The derogatory term underdog has its origins in the dog fighting of the late 19th century. Back then it simply meant the dog that lost the fight. These days, with our more politically correct attitudes, such barbaric sports have of course been abolished, but the word has survived – a remnant of our past. The word now means the team or individual that is expected to lose the match. In a world of perfect predictions the favourite would always defeat the underdog, who would slouch away, its tail between its legs.
The betting odds will always be lower for the favourite of course, since the bookmakers expect the underdog to lose, and the favourite to win. Psychologists state there is a kind of ingrained mentality to root for the favourite, since we want to avoid the shame of losing – along with losing our money one would assume. The bookmakers are well aware of this phenomenon, so they adjust the odds even more to the favourite. Because of this there is great value in betting on the underdog. Obviously they are less likely to win, but with such competitively high odds your takings may well be substantial. If the favourite wins you might pocket what you bet, and very little more – but if the underdog wins you may do very well indeed. Besides, it is always more fun betting on the underdog – and there is a kind of honour and integrity supporting the side no one expects to win!

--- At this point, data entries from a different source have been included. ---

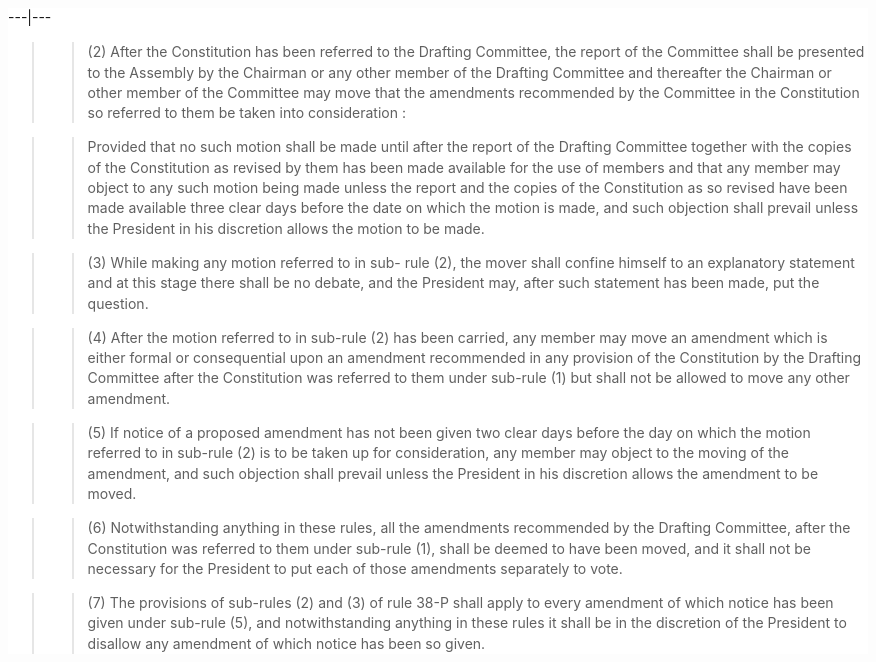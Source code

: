 ---|---  
  
> > (2) After the Constitution has been referred to the Drafting Committee,
the report of the Committee shall be presented to the Assembly by the Chairman
or any other member of the Drafting Committee and thereafter the Chairman or
other member of the Committee may move that the amendments recommended by the
Committee in the Constitution so referred to them be taken into consideration
:

>>

>> Provided that no such motion shall be made until after the report of the
Drafting Committee together with the copies of the Constitution as revised by
them has been made available for the use of members and that any member may
object to any such motion being made unless the report and the copies of the
Constitution as so revised have been made available three clear days before
the date on which the motion is made, and such objection shall prevail unless
the President in his discretion allows the motion to be made.

>>

>> (3) While making any motion referred to in sub- rule (2), the mover shall
confine himself to an explanatory statement and at this stage there shall be
no debate, and the President may, after such statement has been made, put the
question.

>>

>> (4) After the motion referred to in sub-rule (2) has been carried, any
member may move an amendment which is either formal or consequential upon an
amendment recommended in any provision of the Constitution by the Drafting
Committee after the Constitution was referred to them under sub-rule (1) but
shall not be allowed to move any other amendment.

>>

>> (5) If notice of a proposed amendment has not been given two clear days
before the day on which the motion referred to in sub-rule (2) is to be taken
up for consideration, any member may object to the moving of the amendment,
and such objection shall prevail unless the President in his discretion allows
the amendment to be moved.

>>

>> (6) Notwithstanding anything in these rules, all the amendments recommended
by the Drafting Committee, after the Constitution was referred to them under
sub-rule (1), shall be deemed to have been moved, and it shall not be
necessary for the President to put each of those amendments separately to
vote.

>>

>> (7) The provisions of sub-rules (2) and (3) of rule 38-P shall apply to
every amendment of which notice has been given under sub-rule (5), and
notwithstanding anything in these rules it shall be in the discretion of the
President to disallow any amendment of which notice has been so given.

For sports like NFL football, or with Asian Handicaps, where spread betting is widely employed, the points presented can result in good news even if the underdog loses. For those skilled in handicapping – a technique every betting enthusiast should have mastered – this can be very advantageous.
Vigorish is the peculiar term meaning the commission the bookmakers charge on all winning bets – typically around 5%. If the player makes a pair of equal bets on the favourites, which have odds of around 1.8, and only one is successful, then their overall result will be a loss. It is necessary to choose correctly more than half the time, typically between 55% to 60%, in order for you to make a profit by choosing favourites.
The situation is different when employing this tactic with underdogs – indeed it will actually sound a far more attractive betting technique. If the player chooses two underdogs, with one winning at odds of about 2.1, then the payout will be substantial enough to cover not only the stake, but also the vigorish – not forgetting of course a profit! If this tactic is employed over time, a success rate of merely 40% to 45% in choosing the underdogs correctly will result in a theoretical winning strategy.
The season gambler who employs the tactic of betting on underdogs will always be on the lookout for something called “home dogs.” These are weak teams, who have a distinctive home advantage, which is overlooked by the bookmakers. The theory is that the emotional security of playing at their familiar ground boosts the confidence, allowing for performances that defy the odds.
There are many betting techniques and systems that incorporate the underdog. Many players swear by these techniques, and even find some honour and decency in always rooting for the side that everyone else expects to lose. It certainly makes the experience more fun, and the chances or huge wins are far more likely. Those who bet exclusively on the favourites, or even those high up the scale, can never expect to have big payouts, for the simple reason that the bookmakers are protecting their own money by restricting the winnings on these players, who are of course very likely to succeed. Players who always bet in this way are often looked on scornfully by those who root for the underdog. They will never know the absolute thrill and excitement of seeing the participant, the one you have money riding on, that no one expected to succeed – that everyone was sure would come last, come tearing round the corner, and to everyone’s astonishment, win the race!